Namun, diantara senyum yang tersimpul dihari itu seakan hanya
sebuah senyum yang palsu buat kami sekeluarga, diantara senyum-senyum itu terselip sebuah
pedih yang amat dalam. Ya, sebuah sedih yang jauh tersimpan dihati tapi masih
bisa ditutupi dengan jerit tawa dan seulas senyum panjang. Tapi tak dapat
dipungkiri kepedihan
dan kesedihan hati masih terlihat
disudut mata yang berbinar-binar. Terutama aku, saat aku mau meminta
maaf kepada ibuku, kulihat tubuhnya yang terbaring disamping kiriku,
kutatapi raut mukanya yang penuh kebahagiaan, ingin rasanya ia
mengungkapkan rasa kebahagiaannya dihari itu seakan ia juga ingin
mengatakan bahwa ia juga sedang gembira. Namun, aku tau
disudut hatinya yang terdalam banyak menyimpan sebuah kekecewaan, sedikit
kecewa karena ia tak bisa memanjakan kami anak-anaknya dengan yang baru saat
lebaran datang, ia juga sedih pada saat itu ia tak bisa buat hari lebaran indah
dan dirasakan berbahagia seperti yang dirasakan orang banyak. Tapi aku tak
pernah merasa Ibu mengecewakan kami, aku tau Ibu adalah orang yang gigih
dalam bekerja. Ia selalu banting tulang setiap hari namun sayang sampai hari
yang berbahagia itu ia harus terbaring sakit ditempat tidur. Aku tak masalah
dengan tidak dibelikannya segala yang berbau baru saat hari itu. Memang dulu
sebelum hari lebaran datang ia pernah berjanji kepada kami, bahwa ia akan
belikan baju baru untuk kami. Tapi apa daya, ia hanya mampu berucap untuk kami,tapi jalan
hidup telah diatur oleh Allah. Apa yang dijanjikannya tak jadi
kenyataan saat itu juga. Padahal harapannya dulu begitu banyak
sekali untuk hari lebaran
saat ini, tapi
kenyataannya hanya ada air mata yang jatuh.
“Ibu? bibirku
pun perlahan berkata dengan mendekatkan
badanku. “aku minta maaf bila selama ini aku pernah berbuat salah kepada ibu,mungkin
aku sering bandel, bahkan aku juga sering bohong kepada ibu. Aku juga
minta maaf bila aku sering tak mendengarkan semua kata-kata ibu”.
Ibu
menggenggam tanganku erat,seakan ia akan mengatakan sesuatu untukku saat itu.
Kulihat dari sudut matanya, perlahan-lahan air matanya pun jatuh bersama tangisnya. Tetes demi
tetes air matanya mengalir membasahi pipinya. Aku semakin tak kuat menahan air
mataku hingga aku juga terlarut dalam tangisku. Lalu Ibu pun berkata
membalas ucapanku tadi.
“ semuanya sudah ibu maafkan, tapi ibu juga minta maaf, ibu tak bisa membuat kalian bahagia dengan pakaian
yang baru”.
Aku tertunduk menahan tangis ku, namun air mataku tak dapat
untuk kutahan
sejenak pun, air mata ku pun terus menetes.
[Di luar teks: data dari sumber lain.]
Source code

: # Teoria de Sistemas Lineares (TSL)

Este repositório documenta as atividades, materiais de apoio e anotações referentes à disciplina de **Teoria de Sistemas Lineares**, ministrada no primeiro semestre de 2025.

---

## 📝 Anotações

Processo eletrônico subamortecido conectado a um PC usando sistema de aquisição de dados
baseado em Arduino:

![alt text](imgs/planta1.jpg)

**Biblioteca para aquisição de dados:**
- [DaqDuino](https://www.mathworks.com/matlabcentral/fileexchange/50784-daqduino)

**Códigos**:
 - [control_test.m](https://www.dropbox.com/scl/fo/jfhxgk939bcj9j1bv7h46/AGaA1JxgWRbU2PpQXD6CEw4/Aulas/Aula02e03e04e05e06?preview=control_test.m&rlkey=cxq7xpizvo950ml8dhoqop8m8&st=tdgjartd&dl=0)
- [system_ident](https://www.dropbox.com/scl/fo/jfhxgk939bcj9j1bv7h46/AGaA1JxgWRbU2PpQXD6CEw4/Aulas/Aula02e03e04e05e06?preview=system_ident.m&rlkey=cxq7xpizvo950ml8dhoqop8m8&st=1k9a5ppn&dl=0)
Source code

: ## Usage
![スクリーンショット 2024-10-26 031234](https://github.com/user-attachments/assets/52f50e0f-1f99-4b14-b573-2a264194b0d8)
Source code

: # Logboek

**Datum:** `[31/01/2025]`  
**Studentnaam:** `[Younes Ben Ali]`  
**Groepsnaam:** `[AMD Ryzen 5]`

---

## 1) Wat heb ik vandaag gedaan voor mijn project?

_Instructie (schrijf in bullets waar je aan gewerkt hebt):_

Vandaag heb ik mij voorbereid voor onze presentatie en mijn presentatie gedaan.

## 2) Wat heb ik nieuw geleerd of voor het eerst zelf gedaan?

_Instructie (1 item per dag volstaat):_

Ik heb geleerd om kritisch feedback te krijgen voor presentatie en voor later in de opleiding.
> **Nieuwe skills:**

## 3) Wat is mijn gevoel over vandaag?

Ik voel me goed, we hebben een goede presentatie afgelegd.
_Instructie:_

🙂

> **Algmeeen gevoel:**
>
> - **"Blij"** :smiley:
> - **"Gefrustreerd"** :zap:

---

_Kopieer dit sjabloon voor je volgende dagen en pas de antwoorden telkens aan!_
Kata-kata ibu seakan mengingatkan ku akan sebuah kesadaran, bahwa apa yang kubuat selama
ini belum berarti buat keluargaku, aku masih terlalu manja dan aku juga terlalu mengandalkan
orang tuaku tanpa harus berusaha sendiri. Aku
semakin larut dalam sedihku, aku belum bisa mengerti apa yang terjadi saat itu,
tangis disudut hati dan air mata dipelipis alisku, tak dapat
kubedakan dengan tawa saat
itu karena hari itu adalah hari kebahagiaan. Aku semakin jauh meratapi
kesedihanku, ku kuatkan pegangan tanganku lalu aku pun mendekap
tubuh ibuku dan
ingin menyatakan lewat pelukan itu aku ingin membuat ia bahagia pada hari itu membuat ia bangga dengan aku anaknya. Sementara suasana pun menjadi hening, semua pun terdiam.
Kutatapkan kembali
mataku ke wajah ibuku, ibu yang penuh kasih
dan sayang, penuh ketulusan, penuh dengan senyumnya yang indah. Walau aku juga tau ia sedang
menyimpan begitu banyak kesedihan, ku perhatikan tatapan itu yang penuh arti.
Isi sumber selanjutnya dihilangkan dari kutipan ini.